Seven congressmen are facing ethics questions because they held campaign fundraising events within a day or two of the Dec. 11 House vote on overhauling government regulation of investment banks and money managers on Wall Street
An eighth House member, Rep. Jeb Hensarling (R-Texas), did not host a money event but raised at least $30,000 from financial firms and their advocates during a 10-day period before the vote, the Washington Post
reported Wednesday. Hensarling, a member of the Financial Services Committee
, categorically denied "any implication of influence," a spokesman told the Post.
The other seven reportedly under scrutiny by the Office of Congressional Ethics are: Reps.
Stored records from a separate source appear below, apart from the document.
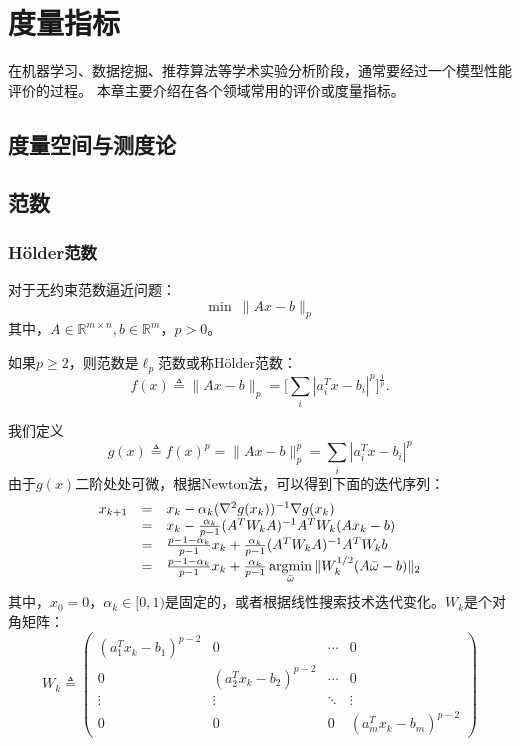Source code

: \chapter{度量指标}
在机器学习、数据挖掘、推荐算法等学术实验分析阶段，通常要经过一个模型性能评价的过程。
本章主要介绍在各个领域常用的评价或度量指标。

\ornamento

\section{度量空间与测度论}
\section{范数}
\subsection{H\"{o}lder范数}
对于无约束范数逼近问题：
\begin{equation}\label{eq:normmin}
    \min~\|Ax - b\|_p
\end{equation}
其中，$A\in \mathbb{R}^{m\times n}, b\in \mathbb{R}^m$，$p>0$。

如果$p\ge 2$，则范数是$\ell_p$范数或称H\"{o}lder范数：
\begin{equation}
    f(x) \triangleq \|Ax - b\|_p = \Big[\sum\limits_i |a_i^T x - b_i|^p\Big]^\frac{1}{p}.
\end{equation}

我们定义
\[
    g(x) \triangleq f(x)^p = \|Ax - b\|_p^p = \sum\limits_i |a_i^T x - b_i|^p
\]
由于$g(x)$二阶处处可微，根据Newton法，可以得到下面的迭代序列：
\begin{equation}
    \begin{array}{lll}
      x_{k+1} & = & x_k -\alpha_k (\nabla^2 g(x_k))^{-1} \nabla g(x_k) \\
       & = & x_k - \frac{\alpha_k}{p-1} (A^T W_k A)^{-1} A^T W_k (A x_k - b) \\
       & = & \frac{p - 1 - \alpha_k}{p-1} x_k + \frac{\alpha_k}{p-1} (A^T W_k A)^{-1} A^T W_k b \\
       & = & \frac{p - 1 - \alpha_k}{p-1} x_k + \frac{\alpha_k}{p-1} \operatorname*{\mathrm{\arg\!\min}}\limits_{\bar{\omega}} \|W_k^{1/2}(A \bar{\omega} - b)\|_2
    \end{array}
\end{equation}
其中，$x_0 = 0$，$\alpha_k\in [0,1)$是固定的，或者根据线性搜索技术迭代变化。$W_k$是个对角矩阵：
\begin{equation}
    W_k \triangleq
    \begin{pmatrix}
        (a_1^T x_k - b_1)^{p-2} & 0 & \cdots & 0 \\
        0 & (a_2^T x_k - b_2)^{p-2} & \cdots & 0 \\
        \vdots & \vdots & \ddots & \vdots \\
        0 & 0 & 0 & (a_m^T x_k - b_m)^{p-2}
    \end{pmatrix}
\end{equation}

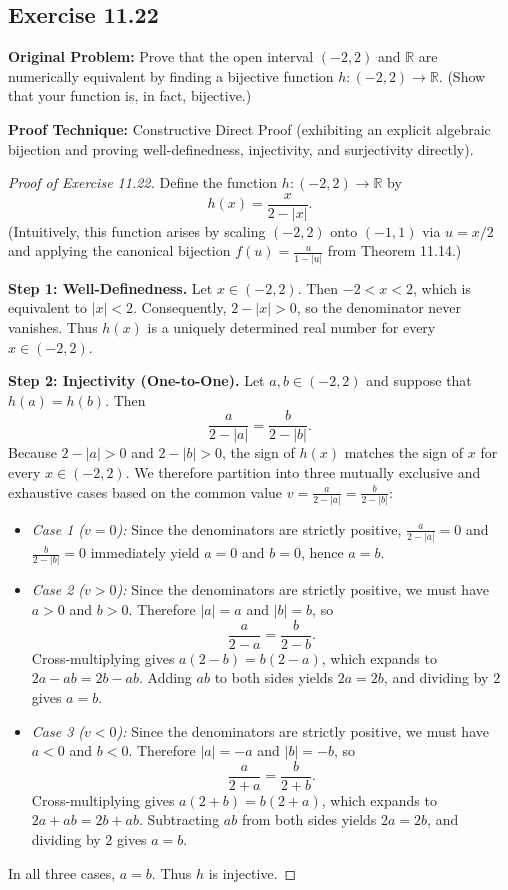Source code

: \documentclass[11pt, letterpaper]{article}
\theoremstyle{definition}
\theoremstyle{remark}
\begin{document}
\subsection{Exercise 11.22}

\textbf{Original Problem:} Prove that the open interval $(-2, 2)$ and $\mathbb{R}$ are numerically equivalent by finding a bijective function $h : (-2, 2) \to \mathbb{R}$. (Show that your function is, in fact, bijective.)

\medskip
\textbf{Proof Technique:} Constructive Direct Proof (exhibiting an explicit algebraic bijection and proving well-definedness, injectivity, and surjectivity directly).

\begin{proof}[Proof of Exercise 11.22]
Define the function $h : (-2, 2) \to \mathbb{R}$ by
\[
h(x) = \frac{x}{2 - |x|}.
\]
(Intuitively, this function arises by scaling $(-2, 2)$ onto $(-1, 1)$ via $u = x/2$ and applying the canonical bijection $f(u) = \frac{u}{1 - |u|}$ from Theorem 11.14.)

\textbf{Step 1: Well-Definedness.} Let $x \in (-2, 2)$. Then $-2 < x < 2$, which is equivalent to $|x| < 2$. Consequently, $2 - |x| > 0$, so the denominator never vanishes. Thus $h(x)$ is a uniquely determined real number for every $x \in (-2, 2)$.

\textbf{Step 2: Injectivity (One-to-One).} Let $a, b \in (-2, 2)$ and suppose that $h(a) = h(b)$. Then
\[
\frac{a}{2 - |a|} = \frac{b}{2 - |b|}.
\]
Because $2 - |a| > 0$ and $2 - |b| > 0$, the sign of $h(x)$ matches the sign of $x$ for every $x \in (-2, 2)$. We therefore partition into three mutually exclusive and exhaustive cases based on the common value $v = \frac{a}{2 - |a|} = \frac{b}{2 - |b|}$:
\begin{itemize}
    \item \emph{Case 1 ($v = 0$):} Since the denominators are strictly positive, $\frac{a}{2 - |a|} = 0$ and $\frac{b}{2 - |b|} = 0$ immediately yield $a = 0$ and $b = 0$, hence $a = b$.
    \item \emph{Case 2 ($v > 0$):} Since the denominators are strictly positive, we must have $a > 0$ and $b > 0$. Therefore $|a| = a$ and $|b| = b$, so
    \[
    \frac{a}{2 - a} = \frac{b}{2 - b}.
    \]
    Cross-multiplying gives $a(2 - b) = b(2 - a)$, which expands to $2a - ab = 2b - ab$. Adding $ab$ to both sides yields $2a = 2b$, and dividing by $2$ gives $a = b$.
    \item \emph{Case 3 ($v < 0$):} Since the denominators are strictly positive, we must have $a < 0$ and $b < 0$. Therefore $|a| = -a$ and $|b| = -b$, so
    \[
    \frac{a}{2 + a} = \frac{b}{2 + b}.
    \]
    Cross-multiplying gives $a(2 + b) = b(2 + a)$, which expands to $2a + ab = 2b + ab$. Subtracting $ab$ from both sides yields $2a = 2b$, and dividing by $2$ gives $a = b$.
\end{itemize}
In all three cases, $a = b$. Thus $h$ is injective.


\end{proof}
\end{document}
Earl Pomeroy (D-N.D.); Joseph Crowley (D-N.Y.), Melvin Watt (D-N.C.), Tom Price (R-Ga.), Frank Lucas (R-Okla.), John Campbell (R-Calif.) and Christopher Lee (R-N.Y.). The Post said its information came from congressional sources and letters sent out by the ethics office. The OCE declined comment. But its investigation focuses on whether the timing of the fundraising created an unacceptable appearance of a conflict of interest, the newspaper said.
Spokesmen for Campbell, Crowley and Pomeroy (who raised $72,050, according to the Post) said the lawmakers all complied with ethics rules. Proving a quid pro quo in such cases is difficult.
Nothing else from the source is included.